The former Blue Jay also reiterated again that he was never offered a contract extension at any time prior to the trade, despite some comments and reports to the contrary. We’ll likely never know the full truth of the situation, but it’s more than clear that Stroman didn’t feel wanted in Toronto, and he wasn’t happy with Ross Atkins, Mark Shapiro, and the rest of the front office staff for sending him packing.

I can’t help but think about how there were other recent Blue Jays were didn’t have the kindest comments one they had traded uniforms. Troy Tulowitzki was quite vocal this spring and vowed to show the Blue Jays that they made a mistake in letting him go and paying out his salary so he could play somewhere else. Unfortunately for the former All-Star, no amount of motivation was enough to change that, and hopefully he’ll be a little more understanding of the Blue Jays’ stance on things now, even if it’s a tough pride pill to swallow.

Going back further, Josh Donaldson didn’t have glowing remarks for the front office on his way to Cleveland either, and had expressed some interest in sticking around in Toronto for the next generation of this team. That obviously didn’t happen, nor did it for a tearful Encarnacion as he signed a contract in Cleveland despite reportedly wanting to stay north of the border as well.

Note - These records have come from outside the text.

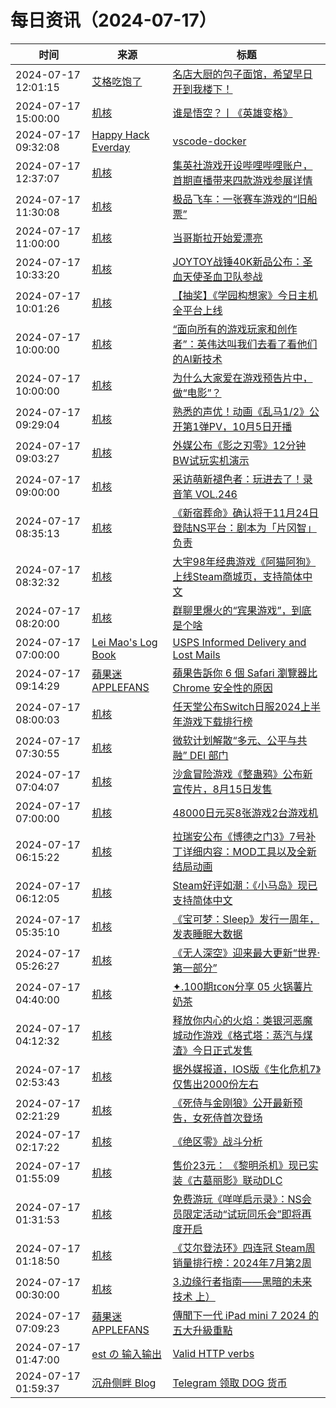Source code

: ﻿# 每日资讯（2024-07-17）

|时间|来源|标题|
|---|---|---|
|2024-07-17 12:01:15|[艾格吃饱了](https://feedpress.me/wx-aigechibaole)|[名店大厨的包子面馆，希望早日开到我楼下！](http://mp.weixin.qq.com/s?__biz=MjM5NTYxODQyMA%3D%3D&mid=2653456267&idx=1&sn=aa8a3d8812dd14d77fe928a3073a0a1e)|
|2024-07-17 15:00:00|[机核](https://www.gcores.com/rss)|[谁是悟空？丨《英雄变格》](https://www.gcores.com/radios/184852)|
|2024-07-17 09:32:08|[Happy Hack Everday](https://blog.happyhack.io/atom.xml)|[vscode-docker](https://blog.happyhack.io/2024/07/17/vscode-docker/)|
|2024-07-17 12:37:07|[机核](https://www.gcores.com/rss)|[集英社游戏开设哔哩哔哩账户，首期直播带来四款游戏参展详情](https://www.gcores.com/articles/185146)|
|2024-07-17 11:30:08|[机核](https://www.gcores.com/rss)|[极品飞车：一张赛车游戏的“旧船票”](https://www.gcores.com/articles/185135)|
|2024-07-17 11:00:00|[机核](https://www.gcores.com/rss)|[当哥斯拉开始爱漂亮](https://www.gcores.com/videos/185119)|
|2024-07-17 10:33:20|[机核](https://www.gcores.com/rss)|[JOYTOY战锤40K新品公布：圣血天使圣血卫队参战](https://www.gcores.com/articles/185133)|
|2024-07-17 10:01:26|[机核](https://www.gcores.com/rss)|[【抽奖】《学园构想家》今日主机全平台上线](https://www.gcores.com/articles/185132)|
|2024-07-17 10:00:00|[机核](https://www.gcores.com/rss)|[“面向所有的游戏玩家和创作者”：英伟达叫我们去看了看他们的AI新技术](https://www.gcores.com/articles/185129)|
|2024-07-17 10:00:00|[机核](https://www.gcores.com/rss)|[为什么大家爱在游戏预告片中，做“电影”？](https://www.gcores.com/videos/185115)|
|2024-07-17 09:29:04|[机核](https://www.gcores.com/rss)|[熟悉的声优！动画《乱马1/2》公开第1弹PV，10月5日开播](https://www.gcores.com/articles/185131)|
|2024-07-17 09:03:27|[机核](https://www.gcores.com/rss)|[外媒公布《影之刃零》12分钟BW试玩实机演示](https://www.gcores.com/articles/185128)|
|2024-07-17 09:00:00|[机核](https://www.gcores.com/rss)|[采访萌新褪色者：玩进去了！录音笔 VOL.246](https://www.gcores.com/radios/185126)|
|2024-07-17 08:35:13|[机核](https://www.gcores.com/rss)|[《新宿葬命》确认将于11月24日登陆NS平台：剧本为「片冈智」负责](https://www.gcores.com/articles/185127)|
|2024-07-17 08:32:32|[机核](https://www.gcores.com/rss)|[大宇98年经典游戏《阿猫阿狗》上线Steam商城页，支持简体中文](https://www.gcores.com/articles/185124)|
|2024-07-17 08:20:00|[机核](https://www.gcores.com/rss)|[群聊里爆火的“宾果游戏”，到底是个啥](https://www.gcores.com/articles/184908)|
|2024-07-17 07:00:00|[Lei Mao's Log Book](https://leimao.github.io/atom.xml)|[USPS Informed Delivery and Lost Mails](https://leimao.github.io/blog/USPS-Informed-Delivery-Lost-Mails/)|
|2024-07-17 09:14:29|[蘋果迷 APPLEFANS](https://applefans.today/feed/)|[蘋果告訴你 6 個 Safari 瀏覽器比 Chrome 安全性的原因](https://applefans.today/2024-07-apple-safari-privacy-features-better-chrome/)|
|2024-07-17 08:00:03|[机核](https://www.gcores.com/rss)|[任天堂公布Switch日服2024上半年游戏下载排行榜](https://www.gcores.com/articles/185120)|
|2024-07-17 07:30:55|[机核](https://www.gcores.com/rss)|[微软计划解散“多元、公平与共融” DEI 部门](https://www.gcores.com/articles/185117)|
|2024-07-17 07:04:07|[机核](https://www.gcores.com/rss)|[沙盒冒险游戏《整蛊鸦》公布新宣传片，8月15日发售](https://www.gcores.com/articles/185114)|
|2024-07-17 07:00:00|[机核](https://www.gcores.com/rss)|[48000日元买8张游戏2台游戏机](https://www.gcores.com/videos/185097)|
|2024-07-17 06:15:22|[机核](https://www.gcores.com/rss)|[拉瑞安公布《博德之门3》7号补丁详细内容：MOD工具以及全新结局动画](https://www.gcores.com/articles/185104)|
|2024-07-17 06:12:05|[机核](https://www.gcores.com/rss)|[Steam好评如潮：《小马岛》现已支持简体中文](https://www.gcores.com/articles/185106)|
|2024-07-17 05:35:10|[机核](https://www.gcores.com/rss)|[《宝可梦：Sleep》发行一周年，发表睡眠大数据](https://www.gcores.com/articles/185101)|
|2024-07-17 05:26:27|[机核](https://www.gcores.com/rss)|[《无人深空》迎来最大更新“世界·第一部分”](https://www.gcores.com/articles/185100)|
|2024-07-17 04:40:00|[机核](https://www.gcores.com/rss)|[✦.100期ɪᴄᴏɴ分享 05 火锅薯片奶茶](https://www.gcores.com/articles/185091)|
|2024-07-17 04:12:32|[机核](https://www.gcores.com/rss)|[释放你内心的火焰：类银河恶魔城动作游戏《格式塔：蒸汽与煤渣》今日正式发售](https://www.gcores.com/articles/185098)|
|2024-07-17 02:53:43|[机核](https://www.gcores.com/rss)|[据外媒报道，IOS版《生化危机7》仅售出2000份左右](https://www.gcores.com/articles/185094)|
|2024-07-17 02:21:29|[机核](https://www.gcores.com/rss)|[《死侍与金刚狼》公开最新预告，女死侍首次登场](https://www.gcores.com/articles/185087)|
|2024-07-17 02:17:22|[机核](https://www.gcores.com/rss)|[《绝区零》战斗分析](https://www.gcores.com/articles/185088)|
|2024-07-17 01:55:09|[机核](https://www.gcores.com/rss)|[售价23元： 《黎明杀机》现已实装《古墓丽影》联动DLC](https://www.gcores.com/articles/185085)|
|2024-07-17 01:31:53|[机核](https://www.gcores.com/rss)|[免费游玩《咩咩启示录》：NS会员限定活动“试玩同乐会”即将再度开启](https://www.gcores.com/articles/185083)|
|2024-07-17 01:18:50|[机核](https://www.gcores.com/rss)|[《艾尔登法环》四连冠 Steam周销量排行榜：2024年7月第2周](https://www.gcores.com/articles/185082)|
|2024-07-17 00:30:00|[机核](https://www.gcores.com/rss)|[3.边缘行者指南——黑暗的未来技术 上）](https://www.gcores.com/articles/185074)|
|2024-07-17 07:09:23|[蘋果迷 APPLEFANS](https://applefans.today/feed/)|[傳聞下一代 iPad mini 7 2024 的五大升級重點](https://applefans.today/2024-07-ipad-mini-7-features-rumors/)|
|2024-07-17 01:47:00|[est の 输入输出](https://blog.est.im/rss)|[Valid HTTP verbs](https://blog.est.im/2024/stdout-14)|
|2024-07-17 01:59:37|[沉舟侧畔 Blog](https://springwood.me/feed/)|[Telegram 领取 DOG 货币](https://springwood.me/telegram-get-dogs/)|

"“I’ve made the all-star game. I had a Gold Glove. I threw back-to-back (seasons) of 200 innings and I never heard a word from any of those guys (in the front office)…..“There was nothing offered ever from their perspective,” Stroman says of Jays GM Ross Atkins’ comments that there were some talks. “If they do say that, it’s a complete lie. It is what it is. That’s the truth. I’m not going to beat around that.“It’s pretty apparent. I’ve been waiting to take some type of deal since I’ve been there. I’ve been offered nothing.”"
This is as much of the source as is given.